Article Text

ADJUSTING FOR CENTRE IN MULTICENTRE STUDIES
  1. G M Fitzmaurice1,2,3
  1. 1Department of Biostatistics, Harvard School of Public Health, USA,
  2. 2Department of Psychiatry, Harvard Medical School, USA,
  3. 3Laboratory for Psychiatric Biostatistics, McLean Hospital, Belmont, Massachusetts, USA

Abstract

Objective: A multicentre study is a single study involving several centres (or investigators) where the combined data contributed by all centres is intended to be analysed as a whole. In general, multicentre studies are conducted at several centres either to increase the number of participants that would otherwise be available at any single centre, or to assess the effectiveness of the treatment or intervention across a broader range of settings. By performing the study in multiple centres, and often in multiple countries, a multicentre study design allows for the sampling of a broader patient population and the completion of the study within a reasonable timeframe.

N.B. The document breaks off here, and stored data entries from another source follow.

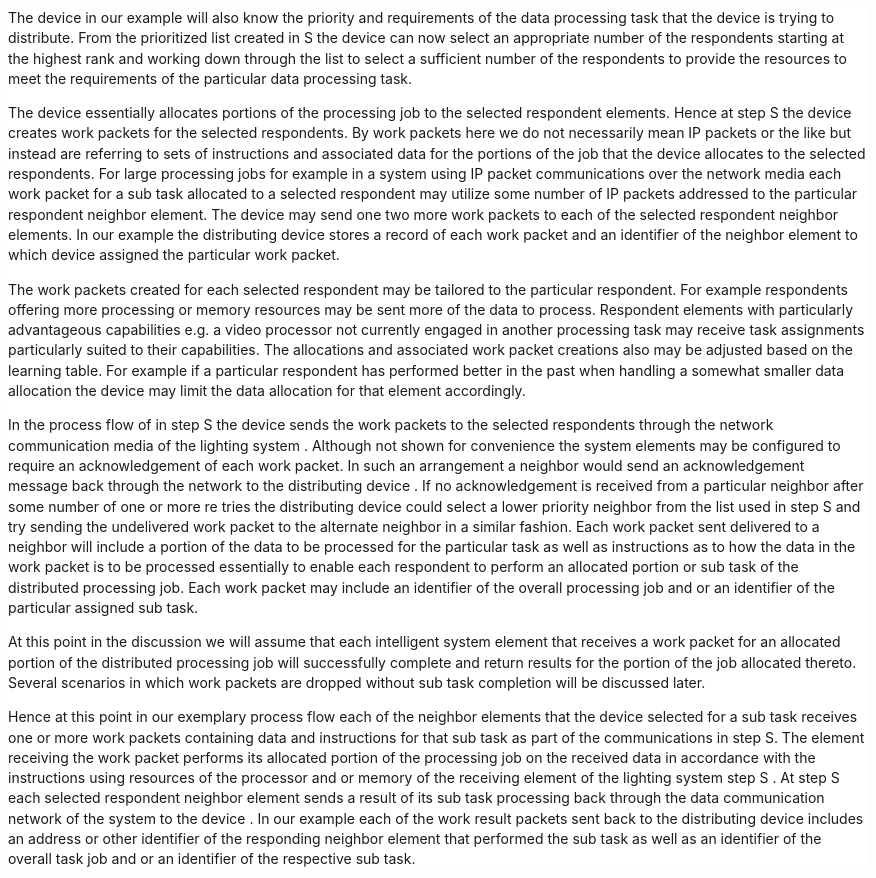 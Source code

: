 The device in our example will also know the priority and requirements of the data processing task that the device is trying to distribute. From the prioritized list created in S the device can now select an appropriate number of the respondents starting at the highest rank and working down through the list to select a sufficient number of the respondents to provide the resources to meet the requirements of the particular data processing task.

The device essentially allocates portions of the processing job to the selected respondent elements. Hence at step S the device creates work packets for the selected respondents. By work packets here we do not necessarily mean IP packets or the like but instead are referring to sets of instructions and associated data for the portions of the job that the device allocates to the selected respondents. For large processing jobs for example in a system using IP packet communications over the network media each work packet for a sub task allocated to a selected respondent may utilize some number of IP packets addressed to the particular respondent neighbor element. The device may send one two more work packets to each of the selected respondent neighbor elements. In our example the distributing device stores a record of each work packet and an identifier of the neighbor element to which device assigned the particular work packet.

The work packets created for each selected respondent may be tailored to the particular respondent. For example respondents offering more processing or memory resources may be sent more of the data to process. Respondent elements with particularly advantageous capabilities e.g. a video processor not currently engaged in another processing task may receive task assignments particularly suited to their capabilities. The allocations and associated work packet creations also may be adjusted based on the learning table. For example if a particular respondent has performed better in the past when handling a somewhat smaller data allocation the device may limit the data allocation for that element accordingly.

In the process flow of in step S the device sends the work packets to the selected respondents through the network communication media of the lighting system . Although not shown for convenience the system elements may be configured to require an acknowledgement of each work packet. In such an arrangement a neighbor would send an acknowledgement message back through the network to the distributing device . If no acknowledgement is received from a particular neighbor after some number of one or more re tries the distributing device could select a lower priority neighbor from the list used in step S and try sending the undelivered work packet to the alternate neighbor in a similar fashion. Each work packet sent delivered to a neighbor will include a portion of the data to be processed for the particular task as well as instructions as to how the data in the work packet is to be processed essentially to enable each respondent to perform an allocated portion or sub task of the distributed processing job. Each work packet may include an identifier of the overall processing job and or an identifier of the particular assigned sub task.

At this point in the discussion we will assume that each intelligent system element that receives a work packet for an allocated portion of the distributed processing job will successfully complete and return results for the portion of the job allocated thereto. Several scenarios in which work packets are dropped without sub task completion will be discussed later.

Hence at this point in our exemplary process flow each of the neighbor elements that the device selected for a sub task receives one or more work packets containing data and instructions for that sub task as part of the communications in step S. The element receiving the work packet performs its allocated portion of the processing job on the received data in accordance with the instructions using resources of the processor and or memory of the receiving element of the lighting system step S . At step S each selected respondent neighbor element sends a result of its sub task processing back through the data communication network of the system to the device . In our example each of the work result packets sent back to the distributing device includes an address or other identifier of the responding neighbor element that performed the sub task as well as an identifier of the overall task job and or an identifier of the respective sub task.
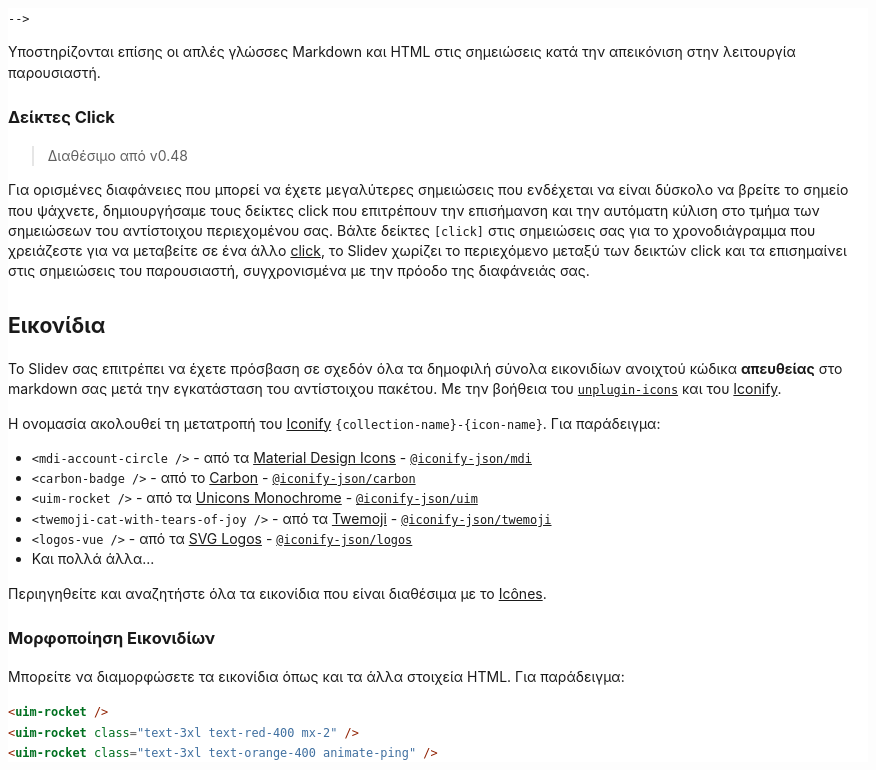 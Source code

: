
 ```md
-->
```

Υποστηρίζονται επίσης οι απλές γλώσσες Markdown και HTML στις σημειώσεις κατά την απεικόνιση στην λειτουργία παρουσιαστή.

### Δείκτες Click

> Διαθέσιμο από v0.48

Για ορισμένες διαφάνειες που μπορεί να έχετε μεγαλύτερες σημειώσεις που ενδέχεται να είναι δύσκολο να βρείτε το σημείο που ψάχνετε, δημιουργήσαμε τους δείκτες click που επιτρέπουν την επισήμανση και την αυτόματη κύλιση στο τμήμα των σημειώσεων του αντίστοιχου περιεχομένου σας. Βάλτε δείκτες `[click]` στις σημειώσεις σας για το χρονοδιάγραμμα που χρειάζεστε για να μεταβείτε σε ένα άλλο [click](/guide/animations#κινησεις-click), το Slidev χωρίζει το περιεχόμενο μεταξύ των δεικτών click και τα επισημαίνει στις σημειώσεις του παρουσιαστή, συγχρονισμένα με την πρόοδο της διαφάνειάς σας.



## Εικονίδια

Το Slidev σας επιτρέπει να έχετε πρόσβαση σε σχεδόν όλα τα δημοφιλή σύνολα εικονιδίων ανοιχτού κώδικα **απευθείας** στο markdown σας μετά την εγκατάσταση του αντίστοιχου πακέτου. Με την βοήθεια του [`unplugin-icons`](https://github.com/antfu/unplugin-icons) και του [Iconify](https://iconify.design/).

Η ονομασία ακολουθεί τη μετατροπή του [Iconify](https://iconify.design/) `{collection-name}-{icon-name}`. Για παράδειγμα:

- `<mdi-account-circle />` - <mdi-account-circle /> από τα [Material Design Icons](https://github.com/Templarian/MaterialDesign) - [`@iconify-json/mdi`](https://npmjs.com/package/@iconify-json/mdi)
- `<carbon-badge />` - <carbon-badge /> από το [Carbon](https://github.com/carbon-design-system/carbon/tree/main/packages/icons) - [`@iconify-json/carbon`](https://npmjs.com/package/@iconify-json/carbon)
- `<uim-rocket />` - <uim-rocket /> από τα [Unicons Monochrome](https://github.com/Iconscout/unicons) - [`@iconify-json/uim`](https://npmjs.com/package/@iconify-json/uim)
- `<twemoji-cat-with-tears-of-joy />` - <twemoji-cat-with-tears-of-joy /> από τα [Twemoji](https://github.com/twitter/twemoji) - [`@iconify-json/twemoji`](https://npmjs.com/package/@iconify-json/twemoji)
- `<logos-vue />` - <logos-vue /> από τα [SVG Logos](https://github.com/gilbarbara/logos) - [`@iconify-json/logos`](https://npmjs.com/package/@iconify-json/logos)
- Και πολλά άλλα...

Περιηγηθείτε και αναζητήστε όλα τα εικονίδια που είναι διαθέσιμα με το [Icônes](https://icones.js.org/).

### Μορφοποίηση Εικονιδίων

Μπορείτε να διαμορφώσετε τα εικονίδια όπως και τα άλλα στοιχεία HTML. Για παράδειγμα:

```html
<uim-rocket />
<uim-rocket class="text-3xl text-red-400 mx-2" />
<uim-rocket class="text-3xl text-orange-400 animate-ping" />
```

Typically, differences between centres (eg, different study investigators, differences in the centre patient populations, differences in medical care practices among centres) may result in extra variability in the treatment effect estimates. This extra variation must be properly accounted for in the analysis. In this presentation, we consider some alternative statistical methods for the analysis of data collected from multicentre studies. We highlight important distinctions between alternative methods and make some recommendations concerning appropriate methods of analysis.